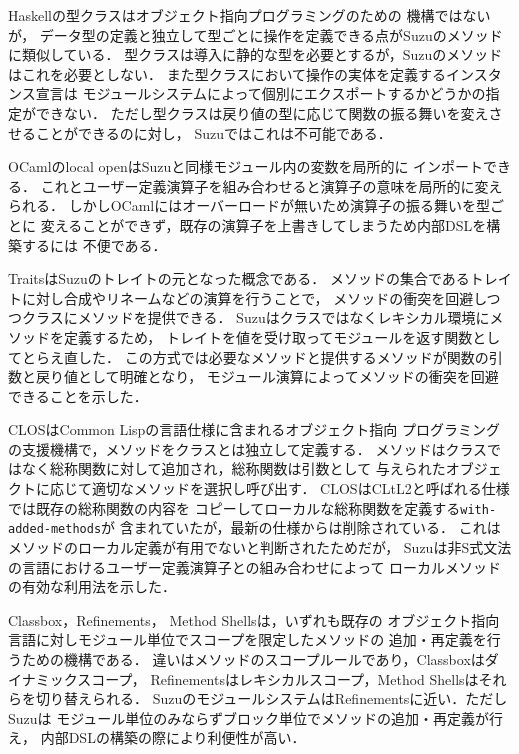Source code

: \documentclass[a4paper,11pt,dvipdfmx]{jreport}
\begin{document}
Haskellの型クラス\cite{TypeClasses}はオブジェクト指向プログラミングのための
機構ではないが，
データ型の定義と独立して型ごとに操作を定義できる点がSuzuのメソッドに類似している．
型クラスは導入に静的な型を必要とするが，Suzuのメソッドはこれを必要としない．
また型クラスにおいて操作の実体を定義するインスタンス宣言は
モジュールシステムによって個別にエクスポートするかどうかの指定ができない．
ただし型クラスは戻り値の型に応じて関数の振る舞いを変えさせることができるのに対し，
Suzuではこれは不可能である．

OCaml\cite{OCaml}のlocal openはSuzuと同様モジュール内の変数を局所的に
インポートできる．
これとユーザー定義演算子を組み合わせると演算子の意味を局所的に変えられる．
しかしOCamlにはオーバーロードが無いため演算子の振る舞いを型ごとに
変えることができず，既存の演算子を上書きしてしまうため内部DSLを構築するには
不便である．

Traits\cite{Traits,ApplyingTraits}はSuzuのトレイトの元となった概念である．
メソッドの集合であるトレイトに対し合成やリネームなどの演算を行うことで，
メソッドの衝突を回避しつつクラスにメソッドを提供できる．
Suzuはクラスではなくレキシカル環境にメソッドを定義するため，
トレイトを値を受け取ってモジュールを返す関数としてとらえ直した．
この方式では必要なメソッドと提供するメソッドが関数の引数と戻り値として明確となり，
モジュール演算によってメソッドの衝突を回避できることを示した．

CLOS\cite{CLOS}はCommon Lispの言語仕様に含まれるオブジェクト指向
プログラミングの支援機構で，メソッドをクラスとは独立して定義する．
メソッドはクラスではなく総称関数に対して追加され，総称関数は引数として
与えられたオブジェクトに応じて適切なメソッドを選択し呼び出す．
CLOSはCLtL2\cite{CLtL2}と呼ばれる仕様では既存の総称関数の内容を
コピーしてローカルな総称関数を定義する\verb|with-added-methods|が
含まれていたが，最新の仕様からは削除されている．
これはメソッドのローカル定義が有用でないと判断されたためだが，
Suzuは非S式文法の言語におけるユーザー定義演算子との組み合わせによって
ローカルメソッドの有効な利用法を示した．

Classbox\cite{Classboxes}，Refinements\cite{Refinements}，
Method Shells\cite{MethodShells}は，いずれも既存の
オブジェクト指向言語に対しモジュール単位でスコープを限定したメソッドの
追加・再定義を行うための機構である．
違いはメソッドのスコープルールであり，Classboxはダイナミックスコープ，
Refinementsはレキシカルスコープ，Method Shellsはそれらを切り替えられる．
SuzuのモジュールシステムはRefinementsに近い．ただしSuzuは
モジュール単位のみならずブロック単位でメソッドの追加・再定義が行え，
内部DSLの構築の際により利便性が高い．
\end{document}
§ §
_Work request_
Copy exactly the lines that begin with the one containing "コピーしてローカルな総称関数" and continue to the end of the records, both included, and nothing more.

_Expected output_
コピーしてローカルな総称関数を定義する\verb|with-added-methods|が
含まれていたが，最新の仕様からは削除されている．
これはメソッドのローカル定義が有用でないと判断されたためだが，
Suzuは非S式文法の言語におけるユーザー定義演算子との組み合わせによって
ローカルメソッドの有効な利用法を示した．

Classbox\cite{Classboxes}，Refinements\cite{Refinements}，
Method Shells\cite{MethodShells}は，いずれも既存の
オブジェクト指向言語に対しモジュール単位でスコープを限定したメソッドの
追加・再定義を行うための機構である．
違いはメソッドのスコープルールであり，Classboxはダイナミックスコープ，
Refinementsはレキシカルスコープ，Method Shellsはそれらを切り替えられる．
SuzuのモジュールシステムはRefinementsに近い．ただしSuzuは
モジュール単位のみならずブロック単位でメソッドの追加・再定義が行え，
内部DSLの構築の際により利便性が高い．
\end{document}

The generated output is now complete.